▶ **INFORMATION**
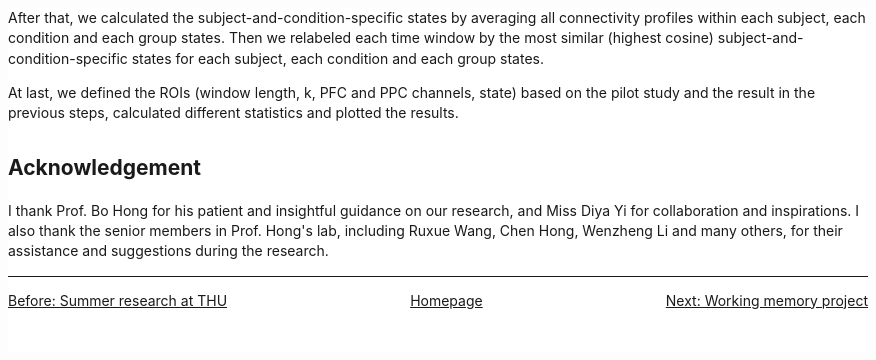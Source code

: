 After that, we calculated the subject-and-condition-specific states by averaging all connectivity profiles within each subject, each condition and each group states. Then we relabeled each time window by the most similar (highest cosine) subject-and-condition-specific states for each subject, each condition and each group states.

At last, we defined the ROIs (window length, k, PFC and PPC channels, state) based on the pilot study and the result in the previous steps, calculated different statistics and plotted the results.



## Acknowledgement

I thank Prof. Bo Hong for his patient and insightful guidance on our research, and Miss Diya Yi for collaboration and inspirations. I also thank the senior members in Prof. Hong's lab, including Ruxue Wang, Chen Hong, Wenzheng Li and many others, for their assistance and suggestions during the research.



---

<div>
    <center>
		<span style = "float: left">
			<a href = "https://rq-chen.github.io/summer-research-THU/index.html">Before: Summer research at THU</a>
		</span>
        <a href = "https://rq-chen.github.io/index.html">Homepage</a>
		<span style = "float: right">
			<a href = "https://rq-chen.github.io/undergraduate-research/index.html">Next: Working memory project</a>
		</span>
    </center>
</div></br></br>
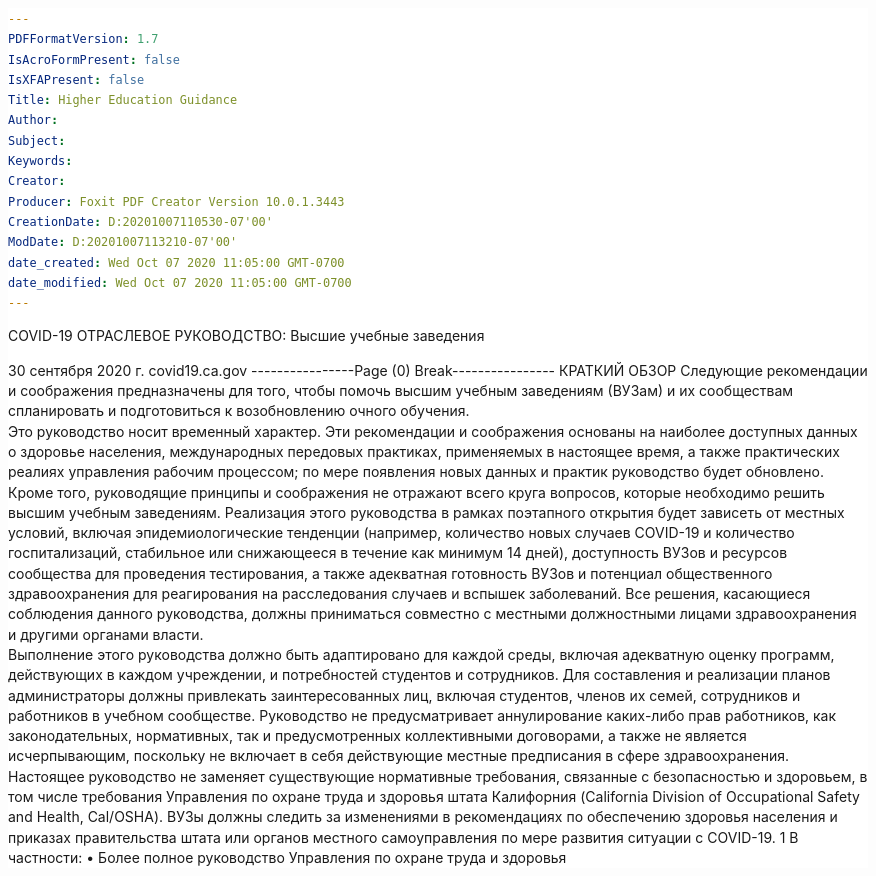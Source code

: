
 ```yaml
---
PDFFormatVersion: 1.7
IsAcroFormPresent: false
IsXFAPresent: false
Title: Higher Education Guidance
Author: 
Subject: 
Keywords: 
Creator: 
Producer: Foxit PDF Creator Version 10.0.1.3443
CreationDate: D:20201007110530-07'00'
ModDate: D:20201007113210-07'00'
date_created: Wed Oct 07 2020 11:05:00 GMT-0700
date_modified: Wed Oct 07 2020 11:05:00 GMT-0700
---
```

 
 
 
COVID-19 
ОТРАСЛЕВОЕ 
РУКОВОДСТВО: 
Высшие 
учебные заведения 
 
 
30 сентября 2020 г. 
covid19.ca.gov 
----------------Page (0) Break----------------
КРАТКИЙ ОБЗОР 
Следующие рекомендации и соображения предназначены для того, чтобы помочь 
высшим учебным заведениям (ВУЗам) и их сообществам спланировать и 
подготовиться к возобновлению очного обучения.  
Это руководство носит временный характер. Эти рекомендации и соображения 
основаны на наиболее доступных данных о здоровье населения, международных 
передовых практиках, применяемых в настоящее время, а также практических 
реалиях управления рабочим процессом; по мере появления новых данных и 
практик руководство будет обновлено. Кроме того, руководящие принципы и 
соображения не отражают всего круга вопросов, которые необходимо решить 
высшим учебным заведениям. 
Реализация этого руководства в рамках поэтапного открытия будет зависеть от 
местных условий, включая эпидемиологические тенденции (например, количество 
новых случаев COVID-19 и количество госпитализаций, стабильное или 
снижающееся в течение как минимум 14 дней), доступность ВУЗов и ресурсов 
сообщества для проведения тестирования, а также адекватная готовность ВУЗов и 
потенциал общественного здравоохранения для реагирования на расследования 
случаев и вспышек заболеваний.  Все решения, касающиеся соблюдения данного 
руководства, должны приниматься совместно с местными должностными лицами 
здравоохранения и другими органами власти.  
Выполнение этого руководства должно быть адаптировано для каждой среды, 
включая адекватную оценку программ, действующих в каждом учреждении, и 
потребностей студентов и сотрудников. Для составления и реализации планов 
администраторы должны привлекать заинтересованных лиц, включая студентов, 
членов их семей, сотрудников и работников в учебном сообществе. 
Руководство не предусматривает аннулирование каких-либо прав работников, как 
законодательных, нормативных, так и предусмотренных коллективными 
договорами, а также не является исчерпывающим, поскольку не включает в себя 
действующие местные предписания в сфере здравоохранения. Настоящее 
руководство не заменяет существующие нормативные требования, связанные с 
безопасностью и здоровьем, в том числе требования Управления по охране труда 
и здоровья штата Калифорния (California Division of Occupational Safety and Health, 
Cal/OSHA). ВУЗы должны следить за изменениями в рекомендациях по 
обеспечению здоровья населения и приказах правительства штата или органов 
местного самоуправления по мере развития ситуации с COVID-19. 1 В частности: 
• Более полное руководство Управления по охране труда и здоровья 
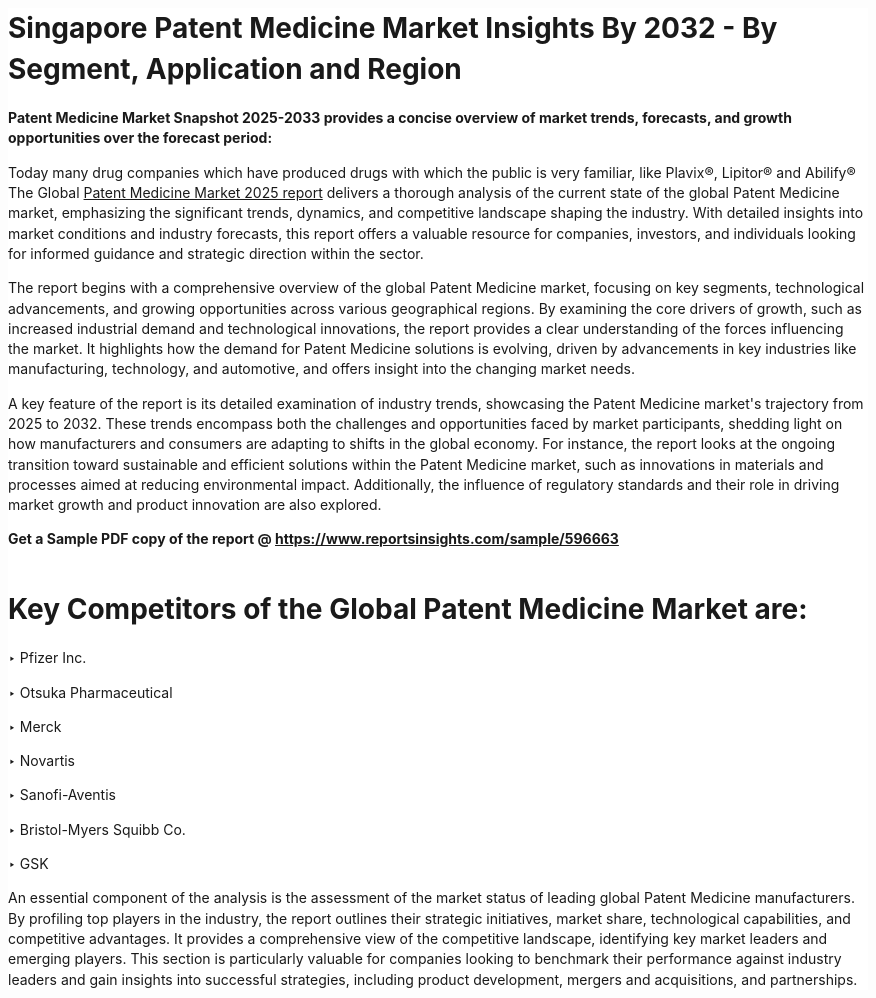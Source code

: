 # Singapore Patent Medicine Market Insights By 2032 - By Segment, Application and Region

<strong>Patent Medicine Market Snapshot 2025-2033 provides a concise overview of market trends, forecasts, and growth opportunities over the forecast period:</strong>

Today many drug companies which have produced drugs with which the public is very familiar, like Plavix®, Lipitor® and Abilify® The Global <a href=https://www.reportsinsights.com/sample/596663>Patent Medicine Market 2025 report</a> delivers a thorough analysis of the current state of the global Patent Medicine market, emphasizing the significant trends, dynamics, and competitive landscape shaping the industry. With detailed insights into market conditions and industry forecasts, this report offers a valuable resource for companies, investors, and individuals looking for informed guidance and strategic direction within the sector.

The report begins with a comprehensive overview of the global Patent Medicine market, focusing on key segments, technological advancements, and growing opportunities across various geographical regions. By examining the core drivers of growth, such as increased industrial demand and technological innovations, the report provides a clear understanding of the forces influencing the market. It highlights how the demand for Patent Medicine solutions is evolving, driven by advancements in key industries like manufacturing, technology, and automotive, and offers insight into the changing market needs.

A key feature of the report is its detailed examination of industry trends, showcasing the Patent Medicine market's trajectory from 2025 to 2032. These trends encompass both the challenges and opportunities faced by market participants, shedding light on how manufacturers and consumers are adapting to shifts in the global economy. For instance, the report looks at the ongoing transition toward sustainable and efficient solutions within the Patent Medicine market, such as innovations in materials and processes aimed at reducing environmental impact. Additionally, the influence of regulatory standards and their role in driving market growth and product innovation are also explored.

<strong>Get a Sample PDF copy of the report @ <a href=https://www.reportsinsights.com/sample/596663>https://www.reportsinsights.com/sample/596663</a></strong>

# <strong>Key Competitors of the Global Patent Medicine Market are:</strong>

‣ Pfizer Inc.

‣ Otsuka Pharmaceutical

‣ Merck

‣ Novartis

‣ Sanofi-Aventis

‣ Bristol-Myers Squibb Co.

‣ GSK

An essential component of the analysis is the assessment of the market status of leading global Patent Medicine manufacturers. By profiling top players in the industry, the report outlines their strategic initiatives, market share, technological capabilities, and competitive advantages. It provides a comprehensive view of the competitive landscape, identifying key market leaders and emerging players. This section is particularly valuable for companies looking to benchmark their performance against industry leaders and gain insights into successful strategies, including product development, mergers and acquisitions, and partnerships.
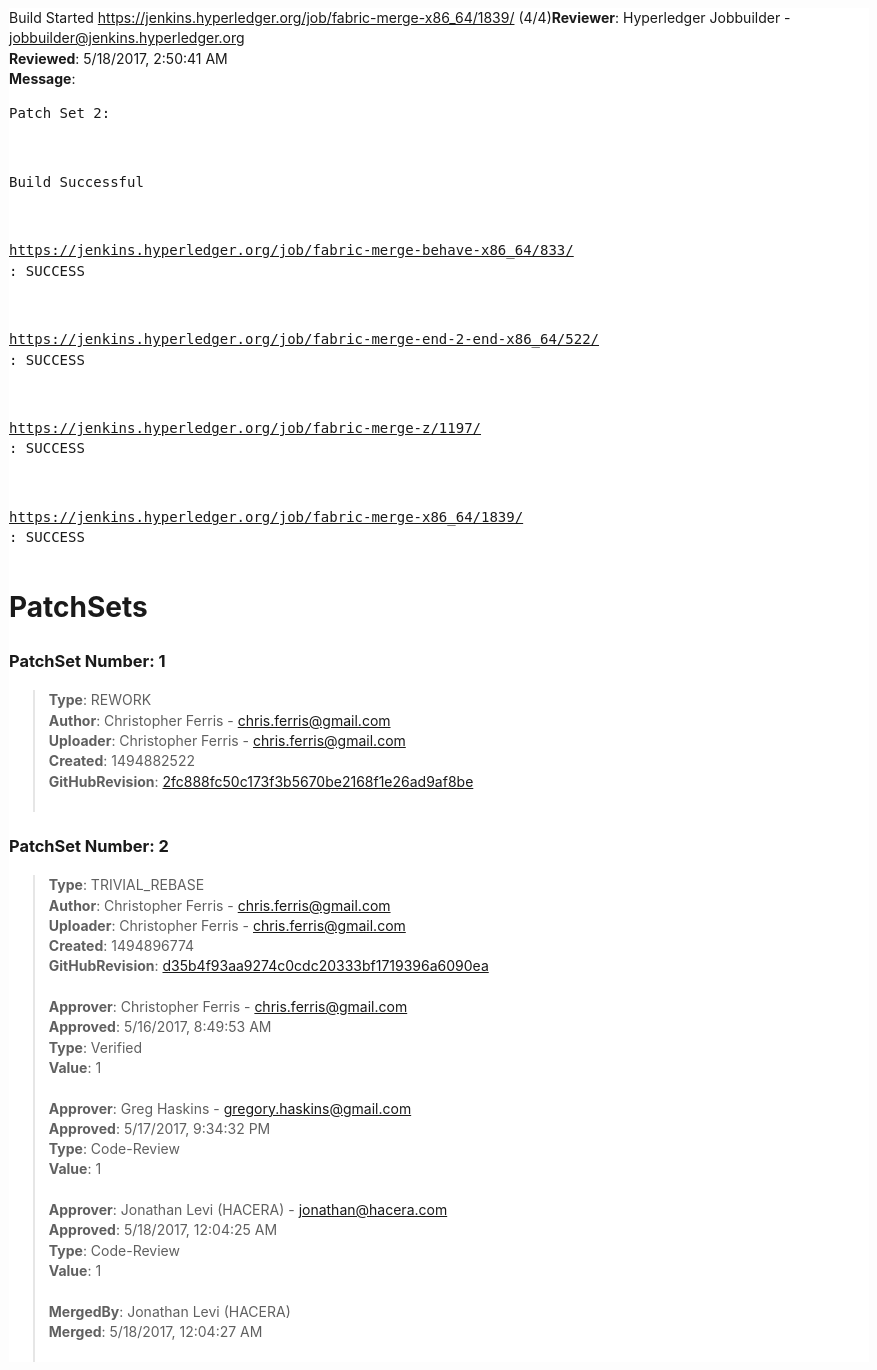 Build Started https://jenkins.hyperledger.org/job/fabric-merge-x86_64/1839/ (4/4)</pre><strong>Reviewer</strong>: Hyperledger Jobbuilder - jobbuilder@jenkins.hyperledger.org<br><strong>Reviewed</strong>: 5/18/2017, 2:50:41 AM<br><strong>Message</strong>: <pre>Patch Set 2:

Build Successful 

https://jenkins.hyperledger.org/job/fabric-merge-behave-x86_64/833/ : SUCCESS

https://jenkins.hyperledger.org/job/fabric-merge-end-2-end-x86_64/522/ : SUCCESS

https://jenkins.hyperledger.org/job/fabric-merge-z/1197/ : SUCCESS

https://jenkins.hyperledger.org/job/fabric-merge-x86_64/1839/ : SUCCESS</pre><h1>PatchSets</h1><h3>PatchSet Number: 1</h3><blockquote><strong>Type</strong>: REWORK<br><strong>Author</strong>: Christopher Ferris - chris.ferris@gmail.com<br><strong>Uploader</strong>: Christopher Ferris - chris.ferris@gmail.com<br><strong>Created</strong>: 1494882522<br><strong>GitHubRevision</strong>: [2fc888fc50c173f3b5670be2168f1e26ad9af8be](https://github.com/hyperledger/fabric/commit/2fc888fc50c173f3b5670be2168f1e26ad9af8be)<br><br></blockquote><h3>PatchSet Number: 2</h3><blockquote><strong>Type</strong>: TRIVIAL_REBASE<br><strong>Author</strong>: Christopher Ferris - chris.ferris@gmail.com<br><strong>Uploader</strong>: Christopher Ferris - chris.ferris@gmail.com<br><strong>Created</strong>: 1494896774<br><strong>GitHubRevision</strong>: [d35b4f93aa9274c0cdc20333bf1719396a6090ea](https://github.com/hyperledger/fabric/commit/d35b4f93aa9274c0cdc20333bf1719396a6090ea)<br><br><strong>Approver</strong>: Christopher Ferris - chris.ferris@gmail.com<br><strong>Approved</strong>: 5/16/2017, 8:49:53 AM<br><strong>Type</strong>: Verified<br><strong>Value</strong>: 1<br><br><strong>Approver</strong>: Greg Haskins - gregory.haskins@gmail.com<br><strong>Approved</strong>: 5/17/2017, 9:34:32 PM<br><strong>Type</strong>: Code-Review<br><strong>Value</strong>: 1<br><br><strong>Approver</strong>: Jonathan Levi (HACERA) - jonathan@hacera.com<br><strong>Approved</strong>: 5/18/2017, 12:04:25 AM<br><strong>Type</strong>: Code-Review<br><strong>Value</strong>: 1<br><br><strong>MergedBy</strong>: Jonathan Levi (HACERA)<br><strong>Merged</strong>: 5/18/2017, 12:04:27 AM<br><br></blockquote>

▶ **TASK OBJECTIVE**
Set down exactly and only the lines from the start of the entries above through the line containing "## Acknowledgement", both ends included, omitting the pictures.

▶ **RESULT OF THIS EXERCISE**
Source code

: After that, we calculated the subject-and-condition-specific states by averaging all connectivity profiles within each subject, each condition and each group states. Then we relabeled each time window by the most similar (highest cosine) subject-and-condition-specific states for each subject, each condition and each group states.

At last, we defined the ROIs (window length, k, PFC and PPC channels, state) based on the pilot study and the result in the previous steps, calculated different statistics and plotted the results.



## Acknowledgement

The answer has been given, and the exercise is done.